## Work request
Print the data that follows exactly as it stands, from its first line through the line containing "terms of services", and stop there.

## Extracted information
########################################
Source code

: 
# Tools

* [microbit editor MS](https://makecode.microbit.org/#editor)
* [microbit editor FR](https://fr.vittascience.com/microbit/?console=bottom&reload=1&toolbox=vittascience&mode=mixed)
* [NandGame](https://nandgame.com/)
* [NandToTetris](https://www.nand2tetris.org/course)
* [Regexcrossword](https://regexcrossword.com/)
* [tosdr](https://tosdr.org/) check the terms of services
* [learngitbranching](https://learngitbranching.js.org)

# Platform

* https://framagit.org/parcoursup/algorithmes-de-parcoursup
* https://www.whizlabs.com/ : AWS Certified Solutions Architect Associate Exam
########################################
## The answer
Source code

: 
# Tools

* [microbit editor MS](https://makecode.microbit.org/#editor)
* [microbit editor FR](https://fr.vittascience.com/microbit/?console=bottom&reload=1&toolbox=vittascience&mode=mixed)
* [NandGame](https://nandgame.com/)
* [NandToTetris](https://www.nand2tetris.org/course)
* [Regexcrossword](https://regexcrossword.com/)
* [tosdr](https://tosdr.org/) check the terms of services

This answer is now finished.